| Activity |
Among the records below, find each line bearing the word "người" and copy it.

(Data items)
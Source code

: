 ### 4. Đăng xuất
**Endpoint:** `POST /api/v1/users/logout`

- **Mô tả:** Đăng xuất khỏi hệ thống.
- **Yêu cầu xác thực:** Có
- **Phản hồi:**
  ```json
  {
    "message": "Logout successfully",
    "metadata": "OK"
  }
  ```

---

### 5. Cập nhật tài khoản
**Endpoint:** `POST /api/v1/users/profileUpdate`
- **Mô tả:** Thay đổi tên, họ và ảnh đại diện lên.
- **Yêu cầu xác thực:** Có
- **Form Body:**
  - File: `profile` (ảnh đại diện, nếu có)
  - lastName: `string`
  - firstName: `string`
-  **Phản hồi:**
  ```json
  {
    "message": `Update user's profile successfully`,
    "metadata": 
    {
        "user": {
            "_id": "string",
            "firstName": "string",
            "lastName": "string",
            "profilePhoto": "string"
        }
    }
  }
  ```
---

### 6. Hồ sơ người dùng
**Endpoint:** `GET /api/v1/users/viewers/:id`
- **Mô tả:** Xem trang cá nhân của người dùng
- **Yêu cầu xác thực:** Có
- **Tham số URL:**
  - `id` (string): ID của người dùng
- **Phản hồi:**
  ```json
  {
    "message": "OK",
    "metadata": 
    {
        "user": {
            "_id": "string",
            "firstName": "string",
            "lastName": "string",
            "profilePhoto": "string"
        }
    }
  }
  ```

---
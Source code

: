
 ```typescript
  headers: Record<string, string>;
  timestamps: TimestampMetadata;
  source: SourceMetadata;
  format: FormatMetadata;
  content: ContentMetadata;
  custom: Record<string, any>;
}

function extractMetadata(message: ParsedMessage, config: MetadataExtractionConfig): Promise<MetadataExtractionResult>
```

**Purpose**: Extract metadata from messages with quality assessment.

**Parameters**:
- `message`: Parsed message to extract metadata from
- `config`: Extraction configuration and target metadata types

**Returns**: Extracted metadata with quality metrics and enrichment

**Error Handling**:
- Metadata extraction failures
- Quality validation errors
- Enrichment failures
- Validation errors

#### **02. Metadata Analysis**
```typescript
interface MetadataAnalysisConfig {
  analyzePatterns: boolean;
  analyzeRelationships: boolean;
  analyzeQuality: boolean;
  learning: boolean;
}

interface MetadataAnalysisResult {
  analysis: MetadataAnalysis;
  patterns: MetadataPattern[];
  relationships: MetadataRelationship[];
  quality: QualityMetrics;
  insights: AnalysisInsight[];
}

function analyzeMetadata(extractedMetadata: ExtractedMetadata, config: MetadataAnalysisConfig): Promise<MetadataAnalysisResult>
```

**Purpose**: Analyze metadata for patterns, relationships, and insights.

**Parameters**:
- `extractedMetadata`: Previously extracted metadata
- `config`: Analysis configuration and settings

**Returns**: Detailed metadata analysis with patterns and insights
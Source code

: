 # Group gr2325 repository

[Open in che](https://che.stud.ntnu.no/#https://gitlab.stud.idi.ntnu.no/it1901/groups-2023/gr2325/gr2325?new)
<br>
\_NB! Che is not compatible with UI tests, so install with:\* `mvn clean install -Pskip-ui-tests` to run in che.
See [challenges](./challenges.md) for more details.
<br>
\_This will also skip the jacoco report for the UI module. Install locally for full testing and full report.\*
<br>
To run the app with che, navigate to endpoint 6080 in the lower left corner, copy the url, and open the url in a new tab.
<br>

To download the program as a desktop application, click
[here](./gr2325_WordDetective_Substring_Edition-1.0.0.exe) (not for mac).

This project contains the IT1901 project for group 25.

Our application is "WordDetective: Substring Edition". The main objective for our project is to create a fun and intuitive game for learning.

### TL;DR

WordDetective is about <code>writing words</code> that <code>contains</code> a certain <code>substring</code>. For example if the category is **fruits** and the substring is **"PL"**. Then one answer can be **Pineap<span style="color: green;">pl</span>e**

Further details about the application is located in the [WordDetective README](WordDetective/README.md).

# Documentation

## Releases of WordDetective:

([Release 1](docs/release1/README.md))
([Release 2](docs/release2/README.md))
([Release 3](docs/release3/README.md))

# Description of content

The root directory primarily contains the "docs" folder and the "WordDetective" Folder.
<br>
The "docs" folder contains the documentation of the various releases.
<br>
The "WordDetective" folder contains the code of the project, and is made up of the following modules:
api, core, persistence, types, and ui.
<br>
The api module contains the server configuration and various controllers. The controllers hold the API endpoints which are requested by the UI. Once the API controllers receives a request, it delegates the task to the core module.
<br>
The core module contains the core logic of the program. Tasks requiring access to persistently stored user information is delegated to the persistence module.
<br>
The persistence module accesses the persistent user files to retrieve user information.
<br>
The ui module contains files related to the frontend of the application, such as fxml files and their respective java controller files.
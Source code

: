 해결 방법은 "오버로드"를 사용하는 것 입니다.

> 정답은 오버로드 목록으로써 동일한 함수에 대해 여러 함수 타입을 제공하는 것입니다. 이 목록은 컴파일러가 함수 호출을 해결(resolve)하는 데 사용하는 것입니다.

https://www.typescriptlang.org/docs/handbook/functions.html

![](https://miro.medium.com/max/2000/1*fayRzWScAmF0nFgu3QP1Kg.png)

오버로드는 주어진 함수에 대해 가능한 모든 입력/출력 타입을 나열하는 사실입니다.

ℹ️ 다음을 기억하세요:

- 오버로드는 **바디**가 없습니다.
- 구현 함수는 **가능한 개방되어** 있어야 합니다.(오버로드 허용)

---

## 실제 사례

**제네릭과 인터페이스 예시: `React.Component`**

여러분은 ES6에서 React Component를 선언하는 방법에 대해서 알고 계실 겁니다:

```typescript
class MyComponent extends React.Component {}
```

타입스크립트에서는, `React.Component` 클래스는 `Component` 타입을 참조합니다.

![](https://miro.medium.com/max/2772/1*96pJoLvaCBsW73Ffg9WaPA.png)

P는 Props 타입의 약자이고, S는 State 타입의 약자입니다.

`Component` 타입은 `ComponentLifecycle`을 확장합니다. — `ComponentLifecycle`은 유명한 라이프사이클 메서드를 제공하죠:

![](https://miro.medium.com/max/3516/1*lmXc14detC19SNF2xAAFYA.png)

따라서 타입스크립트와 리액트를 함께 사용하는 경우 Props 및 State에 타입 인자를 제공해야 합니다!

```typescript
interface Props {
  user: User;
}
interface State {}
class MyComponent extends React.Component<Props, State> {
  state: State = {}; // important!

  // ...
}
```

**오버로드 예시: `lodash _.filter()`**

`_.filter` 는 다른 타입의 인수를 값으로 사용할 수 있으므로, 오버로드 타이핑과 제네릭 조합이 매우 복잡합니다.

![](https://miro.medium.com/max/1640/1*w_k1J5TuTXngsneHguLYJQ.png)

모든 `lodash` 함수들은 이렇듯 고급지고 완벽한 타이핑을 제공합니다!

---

| Answer to the exercise |
### 6. Hồ sơ người dùng
- **Mô tả:** Xem trang cá nhân của người dùng
  - `id` (string): ID của người dùng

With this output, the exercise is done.